Shikha: There’s definitely a timing aspect. Given the current pace of development, whether a company is AI-native often depconcludes on when it was founded and the technological era it emerged in. By definition, this influences the technology stack the company is naturally aligned with. It’s both a challenge and a great opportunity to bring companies of previous generations into the AI age.
Romain: It’s about the underlying technology stack they’ve built. In our portfolio, we have large software companies now adding AI, but they’re not AI-native. Take website analytics companies – their entire stack analyzes websites utilizing classic SaaS architecture.
But what happens when applyr interaction becomes prompt-based rather than website-based? These large software companies must completely reconsider business models and technology stacks. Some would required to entirely reinvent their technology and essentially create new products to become truly AI-native. We view closely at this to differentiate genuine AI-native approaches.
Christian: Foundation and middle layers are more naturally AI-native. For application layers, it matters more whether you have the right application that applys AI effectively for differentiation.
Talent Wars
With reports of Mark Zuckerberg paying enormous sums for European AI researchers, what will keep AI talent in Europe rather than shifting to Silicon Valley?

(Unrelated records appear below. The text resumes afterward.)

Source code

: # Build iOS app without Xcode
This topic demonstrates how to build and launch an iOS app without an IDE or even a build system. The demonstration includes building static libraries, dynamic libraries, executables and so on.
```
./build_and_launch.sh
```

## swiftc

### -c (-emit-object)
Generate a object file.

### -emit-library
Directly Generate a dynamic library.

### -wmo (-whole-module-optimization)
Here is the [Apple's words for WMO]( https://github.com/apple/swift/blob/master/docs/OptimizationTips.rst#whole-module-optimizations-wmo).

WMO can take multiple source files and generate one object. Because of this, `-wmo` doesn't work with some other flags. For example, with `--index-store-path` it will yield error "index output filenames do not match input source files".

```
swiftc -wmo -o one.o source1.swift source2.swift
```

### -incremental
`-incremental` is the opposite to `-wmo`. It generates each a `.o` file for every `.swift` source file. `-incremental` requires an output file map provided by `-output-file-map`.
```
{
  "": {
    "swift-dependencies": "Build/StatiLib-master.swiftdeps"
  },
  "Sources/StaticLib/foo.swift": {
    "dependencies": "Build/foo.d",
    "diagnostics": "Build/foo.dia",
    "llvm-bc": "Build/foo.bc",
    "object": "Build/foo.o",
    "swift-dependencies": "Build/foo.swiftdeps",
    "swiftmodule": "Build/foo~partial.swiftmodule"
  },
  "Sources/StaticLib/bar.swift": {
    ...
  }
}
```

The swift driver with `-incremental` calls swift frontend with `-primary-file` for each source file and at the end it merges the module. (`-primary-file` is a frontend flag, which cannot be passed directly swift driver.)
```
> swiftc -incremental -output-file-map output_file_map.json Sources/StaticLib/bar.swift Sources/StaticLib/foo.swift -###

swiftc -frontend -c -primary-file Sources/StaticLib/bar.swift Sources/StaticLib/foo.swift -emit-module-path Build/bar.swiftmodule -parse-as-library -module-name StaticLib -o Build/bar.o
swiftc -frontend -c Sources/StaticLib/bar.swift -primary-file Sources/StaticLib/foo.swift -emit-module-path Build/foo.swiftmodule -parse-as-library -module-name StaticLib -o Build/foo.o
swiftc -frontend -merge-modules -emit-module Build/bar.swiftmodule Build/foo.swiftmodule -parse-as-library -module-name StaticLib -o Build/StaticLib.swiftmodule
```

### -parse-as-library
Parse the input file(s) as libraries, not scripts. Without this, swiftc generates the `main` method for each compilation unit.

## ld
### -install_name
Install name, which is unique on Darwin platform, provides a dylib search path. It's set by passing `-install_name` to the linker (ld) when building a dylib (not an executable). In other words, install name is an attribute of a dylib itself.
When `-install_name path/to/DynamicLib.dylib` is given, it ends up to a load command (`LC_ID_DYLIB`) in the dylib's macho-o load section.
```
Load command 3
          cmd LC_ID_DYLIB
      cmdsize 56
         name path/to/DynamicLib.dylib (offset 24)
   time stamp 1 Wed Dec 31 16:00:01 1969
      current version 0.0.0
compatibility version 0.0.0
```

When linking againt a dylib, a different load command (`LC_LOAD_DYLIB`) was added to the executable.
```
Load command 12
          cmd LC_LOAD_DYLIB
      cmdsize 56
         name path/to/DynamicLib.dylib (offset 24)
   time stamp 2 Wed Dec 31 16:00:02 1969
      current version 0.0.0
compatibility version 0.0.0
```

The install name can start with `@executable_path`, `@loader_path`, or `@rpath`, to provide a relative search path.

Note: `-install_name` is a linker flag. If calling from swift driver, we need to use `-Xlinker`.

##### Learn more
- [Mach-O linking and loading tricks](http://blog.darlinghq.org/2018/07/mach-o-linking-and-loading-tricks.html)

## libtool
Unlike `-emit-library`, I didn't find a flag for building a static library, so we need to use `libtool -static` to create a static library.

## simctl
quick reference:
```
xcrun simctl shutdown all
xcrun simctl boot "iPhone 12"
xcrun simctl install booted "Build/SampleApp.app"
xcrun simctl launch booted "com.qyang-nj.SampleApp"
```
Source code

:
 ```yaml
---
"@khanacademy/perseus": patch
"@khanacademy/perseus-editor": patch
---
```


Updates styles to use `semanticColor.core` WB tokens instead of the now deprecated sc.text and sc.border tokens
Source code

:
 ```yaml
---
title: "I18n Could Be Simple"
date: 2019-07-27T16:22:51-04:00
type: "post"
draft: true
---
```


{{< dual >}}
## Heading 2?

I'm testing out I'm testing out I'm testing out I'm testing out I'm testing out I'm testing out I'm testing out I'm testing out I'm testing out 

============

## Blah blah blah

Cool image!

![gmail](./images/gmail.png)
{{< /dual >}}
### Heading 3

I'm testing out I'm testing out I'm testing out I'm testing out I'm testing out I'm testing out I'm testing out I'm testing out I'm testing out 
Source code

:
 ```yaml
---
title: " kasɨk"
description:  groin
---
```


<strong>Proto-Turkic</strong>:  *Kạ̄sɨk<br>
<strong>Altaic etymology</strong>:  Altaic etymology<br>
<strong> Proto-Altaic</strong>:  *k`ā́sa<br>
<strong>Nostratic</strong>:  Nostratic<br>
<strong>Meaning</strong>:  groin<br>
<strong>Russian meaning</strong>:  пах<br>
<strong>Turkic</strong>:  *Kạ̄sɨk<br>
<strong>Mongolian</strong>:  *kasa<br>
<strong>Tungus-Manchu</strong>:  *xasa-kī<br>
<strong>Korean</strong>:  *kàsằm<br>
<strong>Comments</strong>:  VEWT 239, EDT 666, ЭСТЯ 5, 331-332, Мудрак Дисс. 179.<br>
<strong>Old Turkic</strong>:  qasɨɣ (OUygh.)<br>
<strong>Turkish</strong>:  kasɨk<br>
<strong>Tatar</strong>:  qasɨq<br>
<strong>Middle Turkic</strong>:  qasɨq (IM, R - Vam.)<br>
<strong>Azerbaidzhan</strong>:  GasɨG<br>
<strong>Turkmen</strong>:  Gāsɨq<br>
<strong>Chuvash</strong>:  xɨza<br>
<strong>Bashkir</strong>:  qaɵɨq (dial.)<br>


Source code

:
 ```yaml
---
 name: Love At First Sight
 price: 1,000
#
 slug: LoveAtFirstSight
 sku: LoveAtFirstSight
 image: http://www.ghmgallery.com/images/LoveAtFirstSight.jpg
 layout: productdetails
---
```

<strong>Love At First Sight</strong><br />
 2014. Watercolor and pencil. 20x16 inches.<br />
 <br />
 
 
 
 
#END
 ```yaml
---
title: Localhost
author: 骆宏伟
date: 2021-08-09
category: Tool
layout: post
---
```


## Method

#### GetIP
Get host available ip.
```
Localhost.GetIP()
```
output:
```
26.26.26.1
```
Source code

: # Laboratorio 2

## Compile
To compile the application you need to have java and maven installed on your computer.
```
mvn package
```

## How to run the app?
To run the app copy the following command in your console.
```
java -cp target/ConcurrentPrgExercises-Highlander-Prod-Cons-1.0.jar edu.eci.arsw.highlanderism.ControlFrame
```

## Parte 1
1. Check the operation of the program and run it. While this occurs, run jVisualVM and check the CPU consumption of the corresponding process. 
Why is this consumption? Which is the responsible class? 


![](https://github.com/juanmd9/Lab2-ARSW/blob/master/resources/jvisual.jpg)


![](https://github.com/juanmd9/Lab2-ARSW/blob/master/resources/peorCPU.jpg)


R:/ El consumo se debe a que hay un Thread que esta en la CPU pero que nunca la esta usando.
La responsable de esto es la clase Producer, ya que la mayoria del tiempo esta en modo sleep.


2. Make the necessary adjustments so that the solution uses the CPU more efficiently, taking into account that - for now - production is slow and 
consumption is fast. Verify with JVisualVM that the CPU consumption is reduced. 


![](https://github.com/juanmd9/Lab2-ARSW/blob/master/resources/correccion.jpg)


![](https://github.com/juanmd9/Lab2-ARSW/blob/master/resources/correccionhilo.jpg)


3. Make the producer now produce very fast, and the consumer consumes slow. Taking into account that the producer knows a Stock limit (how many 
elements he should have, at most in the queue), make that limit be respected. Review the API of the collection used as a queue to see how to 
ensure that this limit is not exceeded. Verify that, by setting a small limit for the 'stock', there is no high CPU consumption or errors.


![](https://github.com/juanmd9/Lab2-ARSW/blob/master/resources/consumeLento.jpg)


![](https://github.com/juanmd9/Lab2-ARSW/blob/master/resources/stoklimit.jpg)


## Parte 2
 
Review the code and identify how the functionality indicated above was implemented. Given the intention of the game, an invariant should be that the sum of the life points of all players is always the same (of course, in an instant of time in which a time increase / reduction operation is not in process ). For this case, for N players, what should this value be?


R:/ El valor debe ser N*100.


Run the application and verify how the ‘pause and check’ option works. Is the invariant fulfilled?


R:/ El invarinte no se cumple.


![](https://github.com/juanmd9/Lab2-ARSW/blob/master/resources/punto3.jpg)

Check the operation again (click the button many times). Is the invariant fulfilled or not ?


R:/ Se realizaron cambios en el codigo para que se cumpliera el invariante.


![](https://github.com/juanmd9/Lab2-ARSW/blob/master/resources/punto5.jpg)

Shikha: This is an age-old Europe versus US talent question, but particularly acute for AI and machine learning engineering talent. There’s no single answer, but several strategies assist:
First, complete transparency about company direction. Second, aligned reward structures – perhaps shorter vesting schedules revealing real progress and meaningful equity stakes. Third, and crucial for engineers – many great AI scientists don’t want management roles. Show advancement paths where they can grow organizationally without being bogged down by scaling and people management.
This applies to both Europe and the US. It’s about C-suites identifying key talent gems and creating appropriate paths for them.
Christian: Vision and product matter most. We have companies so deeply rooted in their missions and globally leading in their domains that they attract the best talent globally, regardless of competing offers.
If Mark Zuckerberg offered these people anything, he still couldn’t obtain them – they’re completely convinced of their missions. Many actually want to challenge or disrupt Meta and Zuckerberg. When you have companies with profound impact led by people deeply passionate about their work, attracting global talent becomes much more feasible.
Romain: This is starting to obtain real. I heard of a recent investment process in Europe, where a CEO received a $6 million salary offer from Meta and declined, stating he could build 10-100 times that through his company.
The key is giving entrepreneurs an environment where they can easily establish companies, recruit talent, and find capital. Here’s a concrete example -when something in Germany you must physically visit a notary. We required streamlined registration processes.
Founders are hustlers facing incredibly difficult jobs. We must build their lives as simple as possible – that’s something Europe can improve significantly. Combined with capital availability from investors like us, we required to be more accessible than ever for talented engineers wanting to build companies.
Trconcludeing Topics: Thanks for this exciting interview and your insights!